◆ What to produce
Go through the records below and return each line that has "categorization" in it.

*** Opening Given entries ***

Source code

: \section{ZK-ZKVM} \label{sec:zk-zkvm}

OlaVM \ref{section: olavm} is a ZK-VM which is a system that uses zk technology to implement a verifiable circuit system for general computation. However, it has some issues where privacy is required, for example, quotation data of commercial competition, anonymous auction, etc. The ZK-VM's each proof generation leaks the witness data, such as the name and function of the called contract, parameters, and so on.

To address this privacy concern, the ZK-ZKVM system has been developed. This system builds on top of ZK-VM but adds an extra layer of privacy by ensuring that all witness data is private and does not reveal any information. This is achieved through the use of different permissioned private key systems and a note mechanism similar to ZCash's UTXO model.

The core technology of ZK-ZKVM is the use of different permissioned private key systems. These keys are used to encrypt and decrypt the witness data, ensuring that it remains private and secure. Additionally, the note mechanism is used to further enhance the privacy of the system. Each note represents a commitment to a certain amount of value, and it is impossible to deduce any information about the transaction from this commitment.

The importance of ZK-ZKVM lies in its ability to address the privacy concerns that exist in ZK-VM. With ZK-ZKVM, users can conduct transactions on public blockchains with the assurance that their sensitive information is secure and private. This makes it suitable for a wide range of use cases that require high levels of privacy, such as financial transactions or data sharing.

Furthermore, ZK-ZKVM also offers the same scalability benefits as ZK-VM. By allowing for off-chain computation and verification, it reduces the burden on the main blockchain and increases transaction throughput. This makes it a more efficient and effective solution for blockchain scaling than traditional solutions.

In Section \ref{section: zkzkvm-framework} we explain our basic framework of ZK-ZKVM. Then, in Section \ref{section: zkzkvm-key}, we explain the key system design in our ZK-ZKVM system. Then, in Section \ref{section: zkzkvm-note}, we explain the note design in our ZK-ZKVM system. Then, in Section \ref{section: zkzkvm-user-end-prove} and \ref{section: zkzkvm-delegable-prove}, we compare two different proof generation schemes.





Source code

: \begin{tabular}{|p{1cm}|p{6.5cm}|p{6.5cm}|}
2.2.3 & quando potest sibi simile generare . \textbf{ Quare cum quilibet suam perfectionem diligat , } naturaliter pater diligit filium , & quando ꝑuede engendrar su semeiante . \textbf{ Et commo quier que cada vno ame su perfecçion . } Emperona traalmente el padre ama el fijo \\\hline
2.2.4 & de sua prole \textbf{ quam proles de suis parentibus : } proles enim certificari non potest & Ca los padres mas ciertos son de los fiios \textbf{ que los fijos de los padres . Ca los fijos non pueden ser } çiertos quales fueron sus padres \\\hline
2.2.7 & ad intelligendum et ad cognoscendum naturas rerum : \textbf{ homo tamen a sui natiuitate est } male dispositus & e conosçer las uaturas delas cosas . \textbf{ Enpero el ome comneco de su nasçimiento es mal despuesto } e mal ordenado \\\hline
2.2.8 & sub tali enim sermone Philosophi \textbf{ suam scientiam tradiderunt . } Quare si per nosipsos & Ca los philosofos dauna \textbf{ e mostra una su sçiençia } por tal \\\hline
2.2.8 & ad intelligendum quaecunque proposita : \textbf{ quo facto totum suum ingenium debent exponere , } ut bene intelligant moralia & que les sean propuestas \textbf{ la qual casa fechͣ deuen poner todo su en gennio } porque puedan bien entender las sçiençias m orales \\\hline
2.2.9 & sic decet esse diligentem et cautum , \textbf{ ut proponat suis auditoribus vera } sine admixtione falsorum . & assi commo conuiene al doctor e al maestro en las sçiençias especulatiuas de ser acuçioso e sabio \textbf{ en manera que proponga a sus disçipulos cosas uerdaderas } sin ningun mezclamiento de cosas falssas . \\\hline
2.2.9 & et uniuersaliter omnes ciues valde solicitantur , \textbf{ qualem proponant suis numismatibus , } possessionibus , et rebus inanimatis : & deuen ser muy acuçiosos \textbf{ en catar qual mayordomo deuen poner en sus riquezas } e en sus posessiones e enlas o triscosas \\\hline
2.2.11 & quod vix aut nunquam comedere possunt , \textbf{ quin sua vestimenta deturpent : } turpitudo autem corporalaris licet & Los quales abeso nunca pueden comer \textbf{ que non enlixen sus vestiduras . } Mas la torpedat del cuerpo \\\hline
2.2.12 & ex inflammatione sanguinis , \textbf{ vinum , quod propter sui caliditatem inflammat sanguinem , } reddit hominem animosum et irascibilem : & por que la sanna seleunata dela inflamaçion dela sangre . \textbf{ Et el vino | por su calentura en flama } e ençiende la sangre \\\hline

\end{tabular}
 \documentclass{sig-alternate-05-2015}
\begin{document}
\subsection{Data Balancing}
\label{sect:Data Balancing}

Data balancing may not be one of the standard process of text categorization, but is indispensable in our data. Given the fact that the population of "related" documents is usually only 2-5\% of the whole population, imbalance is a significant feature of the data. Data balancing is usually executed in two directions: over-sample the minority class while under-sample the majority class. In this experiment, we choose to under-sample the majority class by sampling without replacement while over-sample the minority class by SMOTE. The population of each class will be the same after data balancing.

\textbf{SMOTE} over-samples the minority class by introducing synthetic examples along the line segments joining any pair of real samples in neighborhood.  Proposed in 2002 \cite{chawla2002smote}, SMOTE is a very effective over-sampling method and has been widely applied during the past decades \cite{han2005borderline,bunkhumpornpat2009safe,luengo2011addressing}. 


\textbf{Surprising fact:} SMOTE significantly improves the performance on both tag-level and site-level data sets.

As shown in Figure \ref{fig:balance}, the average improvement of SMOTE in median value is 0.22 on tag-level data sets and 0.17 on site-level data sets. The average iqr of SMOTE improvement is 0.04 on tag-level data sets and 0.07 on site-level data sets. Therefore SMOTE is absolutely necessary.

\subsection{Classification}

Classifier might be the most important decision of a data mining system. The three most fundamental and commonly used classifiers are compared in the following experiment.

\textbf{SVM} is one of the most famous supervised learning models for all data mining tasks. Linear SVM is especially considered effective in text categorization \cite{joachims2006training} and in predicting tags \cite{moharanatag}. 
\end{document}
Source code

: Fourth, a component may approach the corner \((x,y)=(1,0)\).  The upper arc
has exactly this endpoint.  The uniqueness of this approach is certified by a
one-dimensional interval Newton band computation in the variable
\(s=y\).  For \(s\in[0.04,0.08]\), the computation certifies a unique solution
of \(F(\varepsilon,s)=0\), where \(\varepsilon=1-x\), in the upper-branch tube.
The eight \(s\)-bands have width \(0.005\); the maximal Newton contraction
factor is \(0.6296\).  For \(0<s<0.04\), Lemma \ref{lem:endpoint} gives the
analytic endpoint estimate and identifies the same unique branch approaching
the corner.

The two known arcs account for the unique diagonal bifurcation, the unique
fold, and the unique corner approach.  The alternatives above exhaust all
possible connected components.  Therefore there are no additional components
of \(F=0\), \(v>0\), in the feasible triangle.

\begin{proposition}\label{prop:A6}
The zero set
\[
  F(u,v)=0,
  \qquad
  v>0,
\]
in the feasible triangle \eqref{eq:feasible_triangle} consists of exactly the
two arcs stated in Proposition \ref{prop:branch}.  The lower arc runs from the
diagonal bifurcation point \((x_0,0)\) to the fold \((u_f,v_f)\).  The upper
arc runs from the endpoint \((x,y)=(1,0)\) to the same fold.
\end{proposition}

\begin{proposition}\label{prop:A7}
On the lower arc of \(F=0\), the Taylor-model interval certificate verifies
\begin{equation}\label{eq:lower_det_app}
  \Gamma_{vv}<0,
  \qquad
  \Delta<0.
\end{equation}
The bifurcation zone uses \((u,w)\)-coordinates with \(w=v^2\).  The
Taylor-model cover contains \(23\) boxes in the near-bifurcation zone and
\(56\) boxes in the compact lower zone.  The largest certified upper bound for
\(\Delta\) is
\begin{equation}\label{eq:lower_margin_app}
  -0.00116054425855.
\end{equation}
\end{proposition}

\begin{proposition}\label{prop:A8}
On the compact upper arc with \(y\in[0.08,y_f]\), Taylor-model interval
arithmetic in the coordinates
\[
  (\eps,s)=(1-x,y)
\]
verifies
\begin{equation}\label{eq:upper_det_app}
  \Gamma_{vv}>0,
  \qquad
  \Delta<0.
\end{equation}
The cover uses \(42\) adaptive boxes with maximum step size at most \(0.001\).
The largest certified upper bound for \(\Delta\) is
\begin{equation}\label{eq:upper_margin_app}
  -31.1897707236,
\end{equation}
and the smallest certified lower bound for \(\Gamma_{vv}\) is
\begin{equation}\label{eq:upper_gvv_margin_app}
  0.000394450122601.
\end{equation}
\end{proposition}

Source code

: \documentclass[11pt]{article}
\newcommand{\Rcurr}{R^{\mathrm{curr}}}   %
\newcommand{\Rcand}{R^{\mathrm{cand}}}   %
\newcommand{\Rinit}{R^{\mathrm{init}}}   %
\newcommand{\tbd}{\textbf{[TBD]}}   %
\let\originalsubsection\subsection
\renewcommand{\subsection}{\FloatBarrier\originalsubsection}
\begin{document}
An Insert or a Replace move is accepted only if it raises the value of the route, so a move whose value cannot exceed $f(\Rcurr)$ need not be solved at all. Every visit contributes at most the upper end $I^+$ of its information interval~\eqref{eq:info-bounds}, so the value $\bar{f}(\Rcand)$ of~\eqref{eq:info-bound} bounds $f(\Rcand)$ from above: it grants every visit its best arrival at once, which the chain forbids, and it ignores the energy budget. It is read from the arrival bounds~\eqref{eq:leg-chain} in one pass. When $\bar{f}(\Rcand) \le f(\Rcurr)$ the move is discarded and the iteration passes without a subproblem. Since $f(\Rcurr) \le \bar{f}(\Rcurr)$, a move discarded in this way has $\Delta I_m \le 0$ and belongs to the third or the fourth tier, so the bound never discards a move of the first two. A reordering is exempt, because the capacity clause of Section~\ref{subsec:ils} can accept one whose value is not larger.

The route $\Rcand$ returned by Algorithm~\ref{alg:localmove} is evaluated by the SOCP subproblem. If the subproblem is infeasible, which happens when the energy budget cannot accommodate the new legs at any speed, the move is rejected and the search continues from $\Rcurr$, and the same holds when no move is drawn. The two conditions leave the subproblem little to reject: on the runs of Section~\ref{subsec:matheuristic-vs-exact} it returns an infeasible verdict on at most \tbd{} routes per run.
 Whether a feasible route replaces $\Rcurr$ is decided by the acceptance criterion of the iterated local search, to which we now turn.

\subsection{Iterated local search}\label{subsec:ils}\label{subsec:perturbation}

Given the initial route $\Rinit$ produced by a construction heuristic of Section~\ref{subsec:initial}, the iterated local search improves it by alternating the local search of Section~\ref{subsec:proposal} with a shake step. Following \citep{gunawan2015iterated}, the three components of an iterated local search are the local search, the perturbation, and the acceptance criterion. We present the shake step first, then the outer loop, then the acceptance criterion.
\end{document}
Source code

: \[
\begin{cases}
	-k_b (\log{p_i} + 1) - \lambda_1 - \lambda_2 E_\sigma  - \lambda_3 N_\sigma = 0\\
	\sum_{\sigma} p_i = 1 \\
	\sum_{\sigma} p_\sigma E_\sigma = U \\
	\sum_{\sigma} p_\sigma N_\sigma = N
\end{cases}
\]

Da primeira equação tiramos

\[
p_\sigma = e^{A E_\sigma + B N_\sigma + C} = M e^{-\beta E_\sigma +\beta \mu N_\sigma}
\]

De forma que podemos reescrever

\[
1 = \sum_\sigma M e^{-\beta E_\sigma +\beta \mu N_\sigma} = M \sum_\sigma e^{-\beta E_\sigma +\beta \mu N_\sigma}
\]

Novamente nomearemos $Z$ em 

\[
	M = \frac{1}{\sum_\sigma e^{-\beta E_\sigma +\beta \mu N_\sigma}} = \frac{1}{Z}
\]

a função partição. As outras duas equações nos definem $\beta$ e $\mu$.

*** Closing Given entries ***

◆ Solution for this problem
Data balancing may not be one of the standard process of text categorization, but is indispensable in our data. Given the fact that the population of "related" documents is usually only 2-5\% of the whole population, imbalance is a significant feature of the data. Data balancing is usually executed in two directions: over-sample the minority class while under-sample the majority class. In this experiment, we choose to under-sample the majority class by sampling without replacement while over-sample the minority class by SMOTE. The population of each class will be the same after data balancing.
\textbf{SVM} is one of the most famous supervised learning models for all data mining tasks. Linear SVM is especially considered effective in text categorization \cite{joachims2006training} and in predicting tags \cite{moharanatag}. 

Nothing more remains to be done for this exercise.